▶ **Task to complete**: List each line of the data that holds the word "model".
Start of Records for processing
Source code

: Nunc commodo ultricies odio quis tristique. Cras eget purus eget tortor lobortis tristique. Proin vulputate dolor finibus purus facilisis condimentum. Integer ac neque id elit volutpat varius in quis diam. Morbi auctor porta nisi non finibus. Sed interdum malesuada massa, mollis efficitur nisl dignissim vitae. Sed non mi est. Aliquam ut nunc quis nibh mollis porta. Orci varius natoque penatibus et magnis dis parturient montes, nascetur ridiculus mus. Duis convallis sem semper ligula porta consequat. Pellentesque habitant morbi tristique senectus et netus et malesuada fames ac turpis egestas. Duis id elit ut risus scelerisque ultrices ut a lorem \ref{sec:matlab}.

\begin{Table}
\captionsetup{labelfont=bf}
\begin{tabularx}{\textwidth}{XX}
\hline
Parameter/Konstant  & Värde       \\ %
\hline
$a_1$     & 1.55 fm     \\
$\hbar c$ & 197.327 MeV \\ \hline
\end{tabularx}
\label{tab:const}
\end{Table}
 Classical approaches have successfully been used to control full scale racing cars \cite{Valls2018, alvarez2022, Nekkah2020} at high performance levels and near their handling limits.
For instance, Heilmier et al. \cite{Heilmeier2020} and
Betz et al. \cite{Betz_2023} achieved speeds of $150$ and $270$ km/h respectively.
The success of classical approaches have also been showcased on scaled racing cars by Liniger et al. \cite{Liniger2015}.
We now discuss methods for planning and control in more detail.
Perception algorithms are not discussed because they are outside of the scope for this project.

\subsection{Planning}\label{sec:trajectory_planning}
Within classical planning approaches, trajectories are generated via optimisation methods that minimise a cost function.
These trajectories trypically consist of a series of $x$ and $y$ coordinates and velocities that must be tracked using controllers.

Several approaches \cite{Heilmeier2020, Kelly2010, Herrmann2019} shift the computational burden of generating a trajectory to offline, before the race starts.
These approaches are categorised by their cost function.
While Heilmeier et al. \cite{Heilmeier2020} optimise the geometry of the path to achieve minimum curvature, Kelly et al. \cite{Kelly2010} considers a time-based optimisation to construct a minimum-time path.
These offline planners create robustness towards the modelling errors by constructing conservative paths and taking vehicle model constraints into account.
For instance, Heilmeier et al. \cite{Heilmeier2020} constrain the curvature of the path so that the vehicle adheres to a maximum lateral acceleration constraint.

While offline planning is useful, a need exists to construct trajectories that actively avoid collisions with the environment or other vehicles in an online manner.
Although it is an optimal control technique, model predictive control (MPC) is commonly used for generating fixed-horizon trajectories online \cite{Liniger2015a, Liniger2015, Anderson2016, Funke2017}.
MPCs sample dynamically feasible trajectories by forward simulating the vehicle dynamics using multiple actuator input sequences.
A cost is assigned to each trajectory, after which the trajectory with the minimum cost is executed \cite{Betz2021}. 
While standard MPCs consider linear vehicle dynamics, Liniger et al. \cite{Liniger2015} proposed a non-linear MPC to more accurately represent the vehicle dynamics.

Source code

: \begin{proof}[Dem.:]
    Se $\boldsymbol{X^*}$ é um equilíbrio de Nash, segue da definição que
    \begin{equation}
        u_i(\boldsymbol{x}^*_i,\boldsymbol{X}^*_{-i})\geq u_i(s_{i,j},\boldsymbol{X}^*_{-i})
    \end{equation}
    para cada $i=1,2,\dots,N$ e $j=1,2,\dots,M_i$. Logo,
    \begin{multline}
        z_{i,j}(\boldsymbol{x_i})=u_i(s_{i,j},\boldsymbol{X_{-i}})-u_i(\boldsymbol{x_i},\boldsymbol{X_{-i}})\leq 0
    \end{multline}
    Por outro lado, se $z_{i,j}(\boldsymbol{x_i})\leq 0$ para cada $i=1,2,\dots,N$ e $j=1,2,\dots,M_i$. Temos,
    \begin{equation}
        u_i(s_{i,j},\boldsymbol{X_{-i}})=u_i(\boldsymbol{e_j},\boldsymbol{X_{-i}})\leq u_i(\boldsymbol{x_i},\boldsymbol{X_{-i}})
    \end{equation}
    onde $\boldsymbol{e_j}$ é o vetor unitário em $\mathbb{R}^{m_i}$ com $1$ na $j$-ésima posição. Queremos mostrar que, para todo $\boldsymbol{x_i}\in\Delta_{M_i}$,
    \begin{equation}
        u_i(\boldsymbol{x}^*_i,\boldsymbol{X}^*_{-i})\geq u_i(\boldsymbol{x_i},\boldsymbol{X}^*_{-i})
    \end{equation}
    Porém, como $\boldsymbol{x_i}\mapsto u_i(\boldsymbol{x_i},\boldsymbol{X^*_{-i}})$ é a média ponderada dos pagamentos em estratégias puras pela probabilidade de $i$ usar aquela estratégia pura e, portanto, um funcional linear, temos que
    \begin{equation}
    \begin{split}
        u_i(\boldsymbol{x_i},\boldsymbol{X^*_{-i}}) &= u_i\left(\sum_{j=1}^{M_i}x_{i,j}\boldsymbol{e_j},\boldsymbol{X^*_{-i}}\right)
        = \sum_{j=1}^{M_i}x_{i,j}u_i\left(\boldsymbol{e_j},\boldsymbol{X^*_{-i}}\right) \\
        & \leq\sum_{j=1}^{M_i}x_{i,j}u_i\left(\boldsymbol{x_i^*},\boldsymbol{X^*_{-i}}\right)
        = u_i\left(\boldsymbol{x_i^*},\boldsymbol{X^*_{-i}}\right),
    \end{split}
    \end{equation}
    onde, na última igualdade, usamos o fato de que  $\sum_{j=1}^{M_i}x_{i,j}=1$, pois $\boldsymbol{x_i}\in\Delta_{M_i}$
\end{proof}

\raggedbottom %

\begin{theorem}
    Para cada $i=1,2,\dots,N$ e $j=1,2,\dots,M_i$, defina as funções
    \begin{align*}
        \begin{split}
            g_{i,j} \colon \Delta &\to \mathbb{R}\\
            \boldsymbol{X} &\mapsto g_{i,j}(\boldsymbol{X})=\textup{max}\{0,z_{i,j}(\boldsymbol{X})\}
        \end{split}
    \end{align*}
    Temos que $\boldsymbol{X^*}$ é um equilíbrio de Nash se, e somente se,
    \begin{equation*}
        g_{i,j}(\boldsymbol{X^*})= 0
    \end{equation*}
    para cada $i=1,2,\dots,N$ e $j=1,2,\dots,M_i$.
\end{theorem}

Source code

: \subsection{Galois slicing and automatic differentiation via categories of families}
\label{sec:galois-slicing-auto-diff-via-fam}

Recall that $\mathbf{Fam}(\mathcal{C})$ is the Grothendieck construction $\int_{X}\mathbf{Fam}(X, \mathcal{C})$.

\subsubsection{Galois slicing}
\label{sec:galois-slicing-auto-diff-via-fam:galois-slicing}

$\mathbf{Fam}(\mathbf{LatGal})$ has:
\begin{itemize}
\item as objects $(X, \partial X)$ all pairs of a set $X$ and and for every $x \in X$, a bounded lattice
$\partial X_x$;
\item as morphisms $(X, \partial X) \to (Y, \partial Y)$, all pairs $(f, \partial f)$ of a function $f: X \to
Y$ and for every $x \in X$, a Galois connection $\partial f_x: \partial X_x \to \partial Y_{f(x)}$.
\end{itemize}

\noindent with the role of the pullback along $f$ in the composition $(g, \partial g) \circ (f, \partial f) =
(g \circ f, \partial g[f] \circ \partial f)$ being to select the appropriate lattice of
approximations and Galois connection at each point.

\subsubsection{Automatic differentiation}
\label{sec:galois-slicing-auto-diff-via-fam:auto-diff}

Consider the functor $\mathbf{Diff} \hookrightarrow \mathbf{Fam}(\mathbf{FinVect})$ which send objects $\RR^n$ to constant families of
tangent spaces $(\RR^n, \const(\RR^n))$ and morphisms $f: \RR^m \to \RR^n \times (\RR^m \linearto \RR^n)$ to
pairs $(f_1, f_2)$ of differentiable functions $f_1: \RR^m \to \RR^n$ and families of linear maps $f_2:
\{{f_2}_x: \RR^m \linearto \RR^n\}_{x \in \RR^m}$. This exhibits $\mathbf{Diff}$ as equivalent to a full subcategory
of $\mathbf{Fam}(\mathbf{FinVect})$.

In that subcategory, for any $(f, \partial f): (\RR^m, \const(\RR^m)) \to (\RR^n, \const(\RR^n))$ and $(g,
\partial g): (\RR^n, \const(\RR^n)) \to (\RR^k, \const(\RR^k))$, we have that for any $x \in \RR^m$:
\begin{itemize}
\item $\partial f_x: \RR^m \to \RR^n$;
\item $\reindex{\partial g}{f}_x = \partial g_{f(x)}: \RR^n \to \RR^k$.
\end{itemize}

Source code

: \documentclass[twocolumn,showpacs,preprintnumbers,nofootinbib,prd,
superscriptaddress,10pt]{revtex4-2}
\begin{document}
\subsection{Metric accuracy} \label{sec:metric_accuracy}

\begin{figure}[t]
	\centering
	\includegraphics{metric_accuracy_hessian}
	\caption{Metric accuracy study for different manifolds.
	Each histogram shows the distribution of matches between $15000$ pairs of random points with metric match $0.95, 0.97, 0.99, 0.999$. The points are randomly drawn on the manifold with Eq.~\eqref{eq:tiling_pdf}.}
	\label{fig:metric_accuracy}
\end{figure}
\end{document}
End of Records for processing
▶ **Expected answer**:
These offline planners create robustness towards the modelling errors by constructing conservative paths and taking vehicle model constraints into account.
Although it is an optimal control technique, model predictive control (MPC) is commonly used for generating fixed-horizon trajectories online \cite{Liniger2015a, Liniger2015, Anderson2016, Funke2017}.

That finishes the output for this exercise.